Royal India & The British: The Photography of Samuel Bourne & Raja Lala Deen Dayal

The Photographers

राजा लाला दीन दयाल Raja Lala Deen Dayal (1844 – 1905)راجہ لالہ دین دیال

The leading Indian photographer of the late 19th century, Dīn Dayāl was Official Court Photographer to several royal houses, his most prominent patron being the 6th Nizam of Hyderabad, the Muslim ruler of the largest Princely State, who bestowed upon him the title Rāja Bahādur Mussavir Jung (Bold Warrior of Photography).   

Astonishingly, considering British attitudes towards Indians at the time, he was also appointed Official Photographer to the Viceroy (the highest-ranking official of the Raj, who was the symbolic and practical embodiment of British power in India), and to Her Imperial Majesty, Queen Victoria, Empress of India. The Times of India (the newspaper of record for the British colonial government) gave Dayal its highest praise, when it wrote in 1886 that his work “would do credit to any European firm”.

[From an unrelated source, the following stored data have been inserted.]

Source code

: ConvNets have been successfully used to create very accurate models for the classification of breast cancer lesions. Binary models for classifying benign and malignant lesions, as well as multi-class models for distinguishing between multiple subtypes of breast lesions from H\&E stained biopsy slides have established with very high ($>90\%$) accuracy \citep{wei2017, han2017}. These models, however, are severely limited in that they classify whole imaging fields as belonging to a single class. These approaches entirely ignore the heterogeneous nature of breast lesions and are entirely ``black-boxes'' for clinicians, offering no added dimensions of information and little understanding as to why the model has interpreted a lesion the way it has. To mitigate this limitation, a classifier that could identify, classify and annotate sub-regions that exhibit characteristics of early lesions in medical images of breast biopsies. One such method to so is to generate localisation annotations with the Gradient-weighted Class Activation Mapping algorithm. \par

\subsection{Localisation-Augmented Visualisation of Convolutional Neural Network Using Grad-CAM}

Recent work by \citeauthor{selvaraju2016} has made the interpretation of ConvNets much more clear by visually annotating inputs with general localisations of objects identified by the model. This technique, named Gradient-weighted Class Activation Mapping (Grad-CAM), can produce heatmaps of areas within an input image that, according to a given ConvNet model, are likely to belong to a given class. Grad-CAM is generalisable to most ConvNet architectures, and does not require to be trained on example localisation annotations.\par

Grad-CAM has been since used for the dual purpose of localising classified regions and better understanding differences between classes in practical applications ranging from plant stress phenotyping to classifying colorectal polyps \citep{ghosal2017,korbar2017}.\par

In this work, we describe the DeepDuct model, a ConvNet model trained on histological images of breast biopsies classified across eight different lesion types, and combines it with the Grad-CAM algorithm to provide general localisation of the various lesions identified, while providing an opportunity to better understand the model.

Born in 1844 to a family of Jain jewelers in the small North Indian town of Sardhanā, Dayal trained as a draftsman at Thompson College of Civil Engineering (now IIT Roorkee), where he learned the rudiments of photography. He began pursuing photography professionally in the early 1870s, encouraged to open a studio by the Mahārāja of Indore. He passed away in 1905, after photographing the royal visit of the Prince and Princess of Wales (later King George V and Queen Mary).

 

Samuel Bourne (1834 – 1912)

Bored by his job as a bank clerk, young Samuel Bourne took up photography in 1855, and by 1862 his photographs were so well received at the London International Exhibition that he quit his job to sail for India, in expectation of great opportunities for picturesque photography.

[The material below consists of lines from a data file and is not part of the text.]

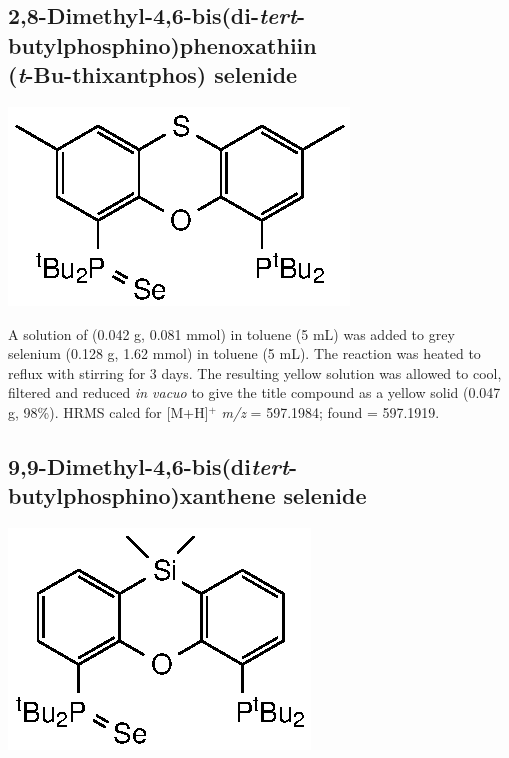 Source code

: 
\subsection*{2,8-Dimethyl-4,6-bis(di-\emph{tert}-butylphosphino)phenoxathiin \\(\emph{t}-Bu-thixantphos) selenide}
\begin{structure}[h]
\begin{center}
\includegraphics{../Structures/StBuSe.eps}
\end{center}
\end{structure}

A solution of \tButhixantphos{} (0.042 g, 0.081 mmol) in toluene (5 mL) was added to grey selenium (0.128 g, 1.62 mmol) in toluene (5 mL).  The reaction was heated to reflux with stirring for 3 days.  The resulting yellow solution was allowed to cool, filtered and reduced \emph{in vacuo} to give the title compound as a yellow solid (0.047 g, 98\%).   
HRMS calcd for  [M+H]$^+$ \emph{m/z} = 597.1984; found = 597.1919.


\subsection*{9,9-Dimethyl-4,6-bis(di\emph{tert}-butylphosphino)xanthene selenide}
\begin{structure}[h]
\begin{center}
\includegraphics{../Structures/CtBuSe.eps}
\end{center}
\end{structure}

Arriving in Calcutta (now Kolkata), the then capital of British India, Bourne attended a meeting of the Bengal Photographic Society (which eight years later would award him its Gold Medal), and proceeded across India to Simla (now Shimla), the quaint summer capital of the British Raj located in the cool foothills of the Himalayas, “the best simulacrum of an English country town that the minds of white men frazzled by the subcontinent's sun could devise”.

Pausing only briefly, Bourne left on an expedition into the high Himalayas with a retinue of 30 coolies, returning two months and hundreds of difficult miles later with 147 negatives. He then co-founded what rapidly became the most successful commercial studio in late 19th- and early 20th- century India, Bourne & Shepherd.  Until closing last year, following the tragic loss of over 2,000 glass plate negatives in a Kolkata fire in 1991, it was the oldest continuously-operating photography studio in the world.  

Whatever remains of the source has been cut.